A packet coming from a front-panel (downlink) port that is VXLAN encapsulated (such as Cisco ACI Virtual Edge in VXLAN mode) or coming from an upstream spine would have VXLAN encapsulation. This means it would have potentially both outer and inner Layer 2, Layer 3, and Layer 4 headers.
All trigger options are:
leaf1# vsh_lc
module-1# debug platform internal tah elam asic 0
module-1(DBG-elam)# trigger reset
module-1(DBG-elam)# trigger init in-select ?
10 Outerl4-innerl4-ieth
13 Outer(l2|l3|l4)-inner(l2|l3|l4)-noieth
14 Outer(l2(vntag)|l3|l4)-inner(l2|l3|l4)-ieth
15 Outer(l2|l3|l4)-inner(l2|l3|l4)-ieth
6 Outerl2-outerl3-outerl4
7 Innerl2-innerl3-innerl4
8 Outerl2-innerl2-ieth
9 Outerl3-innerl3
If in-select 6 is selected the only option is to set conditions and display headers from the outer Layer 2, 3, or 4 headers. If in-select 14 is selected the only option is to set conditions for and see the details of the outer and inner Layer 2, 3, and 4 headers.
Best practices note:
To capture a packet coming with VLAN encapsulation on a downlink port, use 'in-select 6'
To capture a packet with VXLAN encapsulation (either from a spine or from a vleaf with VXLAN encapsulation) use in-select 14.
ELAM Trigger out-select
The out-select allows some ability to control which lookup results are displayed in the ELAM report. For most practical purposes out-select 0 can be used as it contains most information including the drop vector, which tells if the result of the lookup is to drop the packet/frame.

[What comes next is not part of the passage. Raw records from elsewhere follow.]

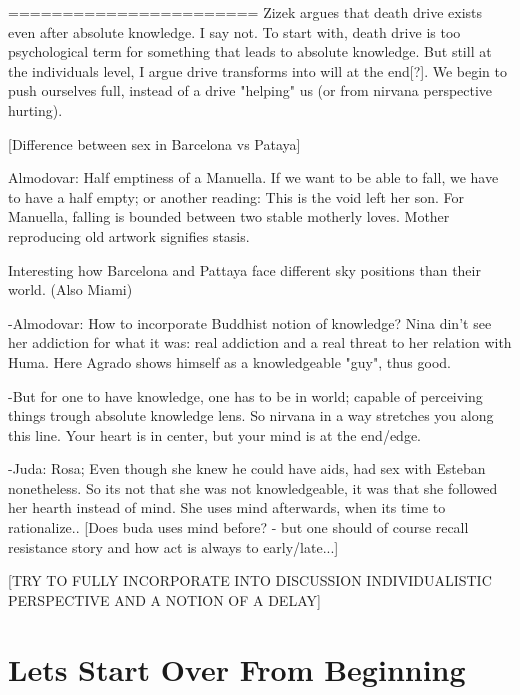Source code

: \documentclass[10pt]{book}
\begin{document}
=======================
Zizek argues that death drive exists even after absolute knowledge. I say not. To start with, death drive is too psychological term for something that leads to absolute knowledge. But still at the individuals level, I argue drive transforms into will at the end[?]. We begin to push ourselves full, instead of a drive "helping" us (or from nirvana perspective hurting). 

[Difference between sex in Barcelona vs Pataya]

Almodovar: Half emptiness of a Manuella. If we want to be able to fall, we have to have a half empty; or another reading: This is the void left her son.
For Manuella, falling is bounded between two stable motherly loves.
Mother reproducing old artwork signifies stasis.

Interesting how Barcelona and Pattaya face different sky positions than their world. (Also Miami)

-Almodovar: How to incorporate Buddhist notion of knowledge? Nina din't see her addiction for what it was: real addiction and a real threat to her relation with Huma. Here Agrado shows himself as a knowledgeable "guy", thus good.

-But for one to have knowledge, one has to be in world; capable of perceiving things trough absolute knowledge lens. So nirvana in a way stretches you along this line. Your heart is in center, but your mind is at the end/edge.

-Juda: Rosa; Even though she knew he could have aids, had sex with Esteban nonetheless. So its not that she was not knowledgeable, it was that she followed her hearth instead of mind. She uses mind afterwards, when its time to rationalize.. [Does buda uses mind before? - but one should of course recall resistance story and how act is always to early/late...] 

[TRY TO FULLY INCORPORATE INTO DISCUSSION INDIVIDUALISTIC PERSPECTIVE AND A NOTION OF A DELAY]

\chapter{Lets Start Over From Beginning}
\end{document}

Note that when report instead of ereport or report detail is used to get ELAM results, drop vector only shows up in out-select 1. However, one can always perform ereport or report detail with out-select 0.
ELAM set Conditions
ELAM supports a large amount of Layer 2, 3, and 4 conditions to look for in a packet. Specifying inner vs. outer determines if the condition can be checked in the inner header (VXLAN encapsulated packet) or outer header.
ARP example:
set outer arp source-ip-address 10.0.0.1 target-ip-address 10.0.0.2
MAC address example:
set outer l2 src_mac aaaa.bbbb.cccc dst_mac cccc.bbbb.aaaa
IP address in inner header example:
set inner ipv4 src_ip 10.0.0.1 dst_ip 10.0.0.2
Viewing the ELAM Report
Verify that the ELAM has triggered with status:
module-1(DBG-elam-insel6)# status
ELAM STATUS
===========
Asic 0 Slice 0 Status Armed
Asic 0 Slice 1 Status Triggered
ereport can be used to display the result of the ELAM in an easy to understand format. Note that the ELAM report is saved in the /var/log/dme/log/ folder on the switch. There are two files for the ELAM under the folder.
- elam_<timestamp>.txt
- pretty_elam_<timestamp>.txt
Full ELAM Example
This example would capture a non-VXLAN encapsulated traffic (matching on outer header) coming from a downlink port on an -EX switch:
module-1# debug platform internal tah elam asic 0
module-1(DBG-elam)# trigger reset
module-1(DBG-elam)# trigger init in-select 6 out-select 0
module-1(DBG-elam-insel6)# set outer ipv4 src_ip 10.0.0.1 dst_ip 10.0.0.2
module-1(DBG-elam-insel6)# start
module-1(DBG-elam-insel6)# status
module-1(DBG-elam-insel6)# ereport
ELAM Assistant Application
The troubleshooting examples in this book also show the usage of the ELAM Assistant app which can be downloaded through the Cisco DC App Center (https://dcappcenter.cisco.com). This tool automates the deployment and interpretation of ELAMs through the GUI on the APIC.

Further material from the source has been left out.